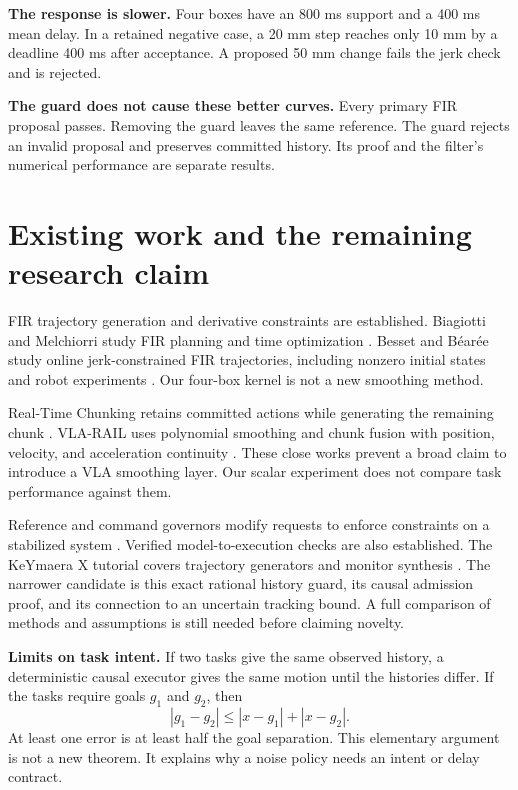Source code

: \documentclass[11pt,letterpaper]{article}
\begin{document}
\textbf{The response is slower.} Four boxes have an 800 ms support and a 400 ms mean delay. In a retained negative case, a 20 mm step reaches only 10 mm by a deadline 400 ms after acceptance. A proposed 50 mm change fails the jerk check and is rejected.

\textbf{The guard does not cause these better curves.} Every primary FIR proposal passes. Removing the guard leaves the same reference. The guard rejects an invalid proposal and preserves committed history. Its proof and the filter's numerical performance are separate results.

\newpage


\newpage
\section{Existing work and the remaining research claim}
FIR trajectory generation and derivative constraints are established. Biagiotti and Melchiorri study FIR planning and time optimization \cite{fir2012,fir2019}. Besset and B\'ear\'ee study online jerk-constrained FIR trajectories, including nonzero initial states and robot experiments \cite{fir2017}. Our four-box kernel is not a new smoothing method.

Real-Time Chunking retains committed actions while generating the remaining chunk \cite{rtc}. VLA-RAIL uses polynomial smoothing and chunk fusion with position, velocity, and acceleration continuity \cite{rail}. These close works prevent a broad claim to introduce a VLA smoothing layer. Our scalar experiment does not compare task performance against them.

Reference and command governors modify requests to enforce constraints on a stabilized system \cite{governors}. Verified model-to-execution checks are also established. The KeYmaera X tutorial covers trajectory generators and monitor synthesis \cite{keymaera}. The narrower candidate is this exact rational history guard, its causal admission proof, and its connection to an uncertain tracking bound. A full comparison of methods and assumptions is still needed before claiming novelty.

\textbf{Limits on task intent.} If two tasks give the same observed history, a deterministic causal executor gives the same motion until the histories differ. If the tasks require goals $g_1$ and $g_2$, then
\[
|g_1-g_2|\leq |x-g_1|+|x-g_2|.
\]
At least one error is at least half the goal separation. This elementary argument is not a new theorem. It explains why a noise policy needs an intent or delay contract.
\end{document}
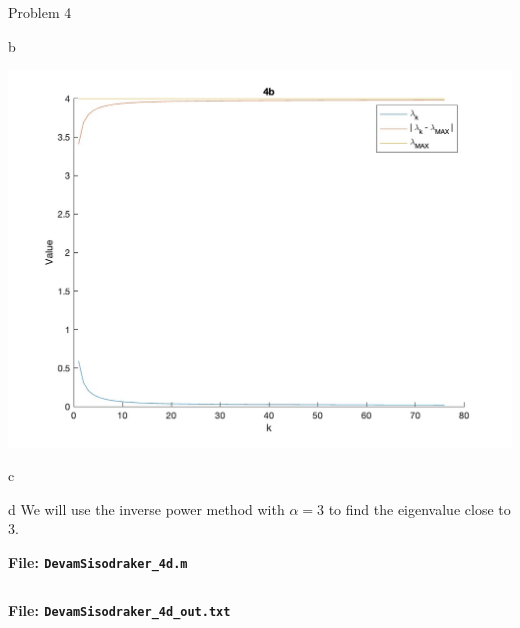 \begin{section}{Problem 4}
\begin{solution}{b}
        \begin{mdframed}
            \includegraphics[scale=0.33]{DevamSisodraker_4b.jpg}
        \end{mdframed}
    \end{solution}
    
    \newpage
    
    \begin{solution}{c}
    \end{solution}
    
    \newpage
    
    \begin{solution}{d}
        We will use the inverse power method with $\alpha = 3$ to find the eigenvalue close to $3$.

        \continued

        \begin{mdframed}
            \footnotesize
            \textbf{File: {\tt DevamSisodraker\_4d.m}}
            \inputminted{matlab}{DevamSisodraker_4d.m}
            \normalfont
        \end{mdframed}
        
        \continued
        
        \begin{mdframed}
            \footnotesize
            \textbf{File: {\tt DevamSisodraker\_4d\_out.txt}}
            \inputminted{matlab}{DevamSisodraker_4d_out.txt}
            \normalfont
        \end{mdframed}

        \continued


\end{solution}
\end{section}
== == ==
» **EXERCISE INSTRUCTIONS**
Pictures excluded, repeat the records exactly from their opening line through the line containing "work and the".

» **TASK RESPONSE**
Source code

: \documentclass[11pt,letterpaper]{article}
\begin{document}
\textbf{The response is slower.} Four boxes have an 800 ms support and a 400 ms mean delay. In a retained negative case, a 20 mm step reaches only 10 mm by a deadline 400 ms after acceptance. A proposed 50 mm change fails the jerk check and is rejected.

\textbf{The guard does not cause these better curves.} Every primary FIR proposal passes. Removing the guard leaves the same reference. The guard rejects an invalid proposal and preserves committed history. Its proof and the filter's numerical performance are separate results.

\newpage


\newpage
\section{Existing work and the remaining research claim}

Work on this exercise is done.